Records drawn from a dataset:
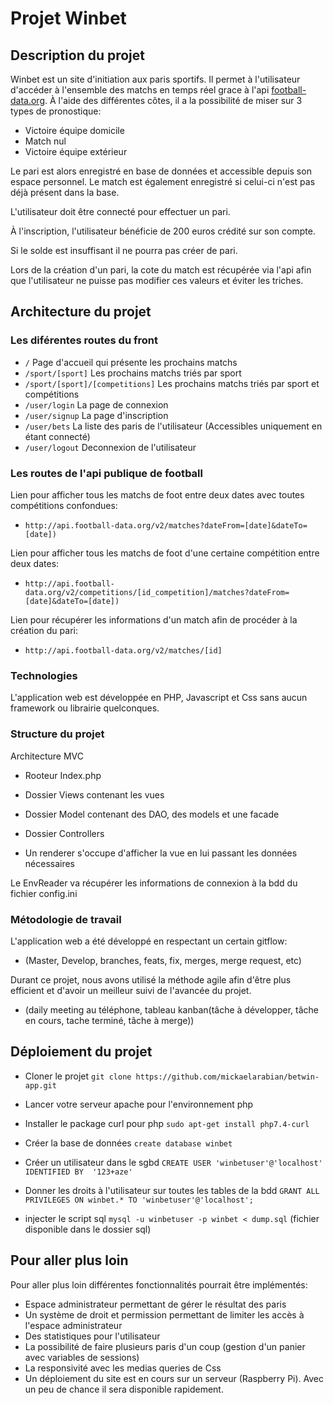 # Projet Winbet


## Description du projet


Winbet est un site d'initiation aux paris sportifs.
Il permet à l'utilisateur d'accéder à l'ensemble des matchs en temps réel grace à l'api [football-data.org](http://api.football-data.org "Api").
À l'aide des différentes côtes, il a la possibilité de miser sur 3 types de pronostique: 
- Victoire équipe domicile
- Match nul
- Victoire équipe extérieur

Le pari est alors enregistré en base de données et accessible depuis son espace personnel. Le match est également enregistré si celui-ci n'est pas déjà présent dans la base.

L'utilisateur doit être connecté pour effectuer un pari.

À l'inscription, l'utilisateur bénéficie de 200 euros crédité sur son compte.

Si le solde est insuffisant il ne pourra pas créer de pari.

Lors de la création d'un pari, la cote du match est récupérée via l'api afin que l'utilisateur ne puisse pas modifier ces valeurs et éviter les triches.


## Architecture du projet


### Les diférentes routes du front


- `/` Page d'accueil qui présente les prochains matchs
- `/sport/[sport]` Les prochains matchs triés par sport
- `/sport/[sport]/[competitions]` Les prochains matchs triés par sport et compétitions
- `/user/login` La page de connexion
- `/user/signup` La page d'inscription
- `/user/bets` La liste des paris de l'utilisateur (Accessibles uniquement en étant connecté)
- `/user/logout` Deconnexion de l'utilisateur



### Les routes de l'api publique de football

Lien pour afficher tous les matchs de foot entre deux dates avec toutes compétitions confondues:

- `http://api.football-data.org/v2/matches?dateFrom=[date]&dateTo=[date])`

Lien pour afficher tous les matchs de foot d'une certaine compétition entre deux dates:

- `http://api.football-data.org/v2/competitions/[id_competition]/matches?dateFrom=[date]&dateTo=[date])`

Lien pour récupérer les informations d'un match afin de procéder à la création du pari:

- `http://api.football-data.org/v2/matches/[id]`



### Technologies



L'application web est développée en PHP, Javascript et Css sans aucun framework ou librairie quelconques.



### Structure du projet

Architecture MVC

- Rooteur Index.php

- Dossier Views contenant les vues

- Dossier Model contenant des DAO, des models et une facade

- Dossier Controllers

- Un renderer s'occupe d'afficher la vue en lui passant les données nécessaires

Le EnvReader va récupérer les informations de connexion à la bdd du fichier config.ini


### Métodologie de travail


L'application web a été développé en respectant un certain gitflow:

- (Master, Develop, branches, feats, fix, merges, merge request, etc)

Durant ce projet, nous avons utilisé la méthode agile afin d'être plus efficient et d'avoir un meilleur suivi de l'avancée du projet.

- (daily meeting au téléphone, tableau kanban(tâche à développer, tâche en cours, tache terminé, tâche à merge))

## Déploiement du projet


- Cloner le projet
`git clone https://github.com/mickaelarabian/betwin-app.git`

- Lancer votre serveur apache pour l'environnement php

- Installer le package curl pour php
`sudo apt-get install php7.4-curl`

- Créer la base de données
`create database winbet`

- Créer un utilisateur dans le sgbd
`CREATE USER 'winbetuser'@'localhost' IDENTIFIED BY  '123+aze'`

- Donner les droits à l'utilisateur sur toutes les tables de la bdd
`GRANT ALL PRIVILEGES ON winbet.* TO 'winbetuser'@'localhost';`

- injecter le script sql
`mysql -u winbetuser -p winbet < dump.sql` (fichier disponible dans le dossier sql)



## Pour aller plus loin


Pour aller plus loin différentes fonctionnalités pourrait être implémentés:

- Espace administrateur permettant de gérer le résultat des paris
- Un système de droit et permission permettant de limiter les accès à l'espace administrateur
- Des statistiques pour l'utilisateur
- La possibilité de faire plusieurs paris d'un coup (gestion d'un panier avec variables de sessions)
- La responsivité avec les medias queries de Css
- Un déploiement du site est en cours sur un serveur (Raspberry Pi). Avec un peu de chance il sera disponible rapidement.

WHAT TO WORK ON: Without the images, print all of the lines above exactly.

OUTPUT FOR THIS TASK:
 # Projet Winbet


## Description du projet


Winbet est un site d'initiation aux paris sportifs.
Il permet à l'utilisateur d'accéder à l'ensemble des matchs en temps réel grace à l'api [football-data.org](http://api.football-data.org "Api").
À l'aide des différentes côtes, il a la possibilité de miser sur 3 types de pronostique: 
- Victoire équipe domicile
- Match nul
- Victoire équipe extérieur

Le pari est alors enregistré en base de données et accessible depuis son espace personnel. Le match est également enregistré si celui-ci n'est pas déjà présent dans la base.

L'utilisateur doit être connecté pour effectuer un pari.

À l'inscription, l'utilisateur bénéficie de 200 euros crédité sur son compte.

Si le solde est insuffisant il ne pourra pas créer de pari.

Lors de la création d'un pari, la cote du match est récupérée via l'api afin que l'utilisateur ne puisse pas modifier ces valeurs et éviter les triches.


## Architecture du projet


### Les diférentes routes du front


- `/` Page d'accueil qui présente les prochains matchs
- `/sport/[sport]` Les prochains matchs triés par sport
- `/sport/[sport]/[competitions]` Les prochains matchs triés par sport et compétitions
- `/user/login` La page de connexion
- `/user/signup` La page d'inscription
- `/user/bets` La liste des paris de l'utilisateur (Accessibles uniquement en étant connecté)
- `/user/logout` Deconnexion de l'utilisateur



### Les routes de l'api publique de football

Lien pour afficher tous les matchs de foot entre deux dates avec toutes compétitions confondues:

- `http://api.football-data.org/v2/matches?dateFrom=[date]&dateTo=[date])`

Lien pour afficher tous les matchs de foot d'une certaine compétition entre deux dates:

- `http://api.football-data.org/v2/competitions/[id_competition]/matches?dateFrom=[date]&dateTo=[date])`

Lien pour récupérer les informations d'un match afin de procéder à la création du pari:

- `http://api.football-data.org/v2/matches/[id]`



### Technologies



L'application web est développée en PHP, Javascript et Css sans aucun framework ou librairie quelconques.



### Structure du projet

Architecture MVC

- Rooteur Index.php

- Dossier Views contenant les vues

- Dossier Model contenant des DAO, des models et une facade

- Dossier Controllers

- Un renderer s'occupe d'afficher la vue en lui passant les données nécessaires

Le EnvReader va récupérer les informations de connexion à la bdd du fichier config.ini


### Métodologie de travail


L'application web a été développé en respectant un certain gitflow:

- (Master, Develop, branches, feats, fix, merges, merge request, etc)

Durant ce projet, nous avons utilisé la méthode agile afin d'être plus efficient et d'avoir un meilleur suivi de l'avancée du projet.

- (daily meeting au téléphone, tableau kanban(tâche à développer, tâche en cours, tache terminé, tâche à merge))

## Déploiement du projet


- Cloner le projet
`git clone https://github.com/mickaelarabian/betwin-app.git`

- Lancer votre serveur apache pour l'environnement php

- Installer le package curl pour php
`sudo apt-get install php7.4-curl`

- Créer la base de données
`create database winbet`

- Créer un utilisateur dans le sgbd
`CREATE USER 'winbetuser'@'localhost' IDENTIFIED BY  '123+aze'`

- Donner les droits à l'utilisateur sur toutes les tables de la bdd
`GRANT ALL PRIVILEGES ON winbet.* TO 'winbetuser'@'localhost';`

- injecter le script sql
`mysql -u winbetuser -p winbet < dump.sql` (fichier disponible dans le dossier sql)



## Pour aller plus loin


Pour aller plus loin différentes fonctionnalités pourrait être implémentés:

- Espace administrateur permettant de gérer le résultat des paris
- Un système de droit et permission permettant de limiter les accès à l'espace administrateur
- Des statistiques pour l'utilisateur
- La possibilité de faire plusieurs paris d'un coup (gestion d'un panier avec variables de sessions)
- La responsivité avec les medias queries de Css
- Un déploiement du site est en cours sur un serveur (Raspberry Pi). Avec un peu de chance il sera disponible rapidement.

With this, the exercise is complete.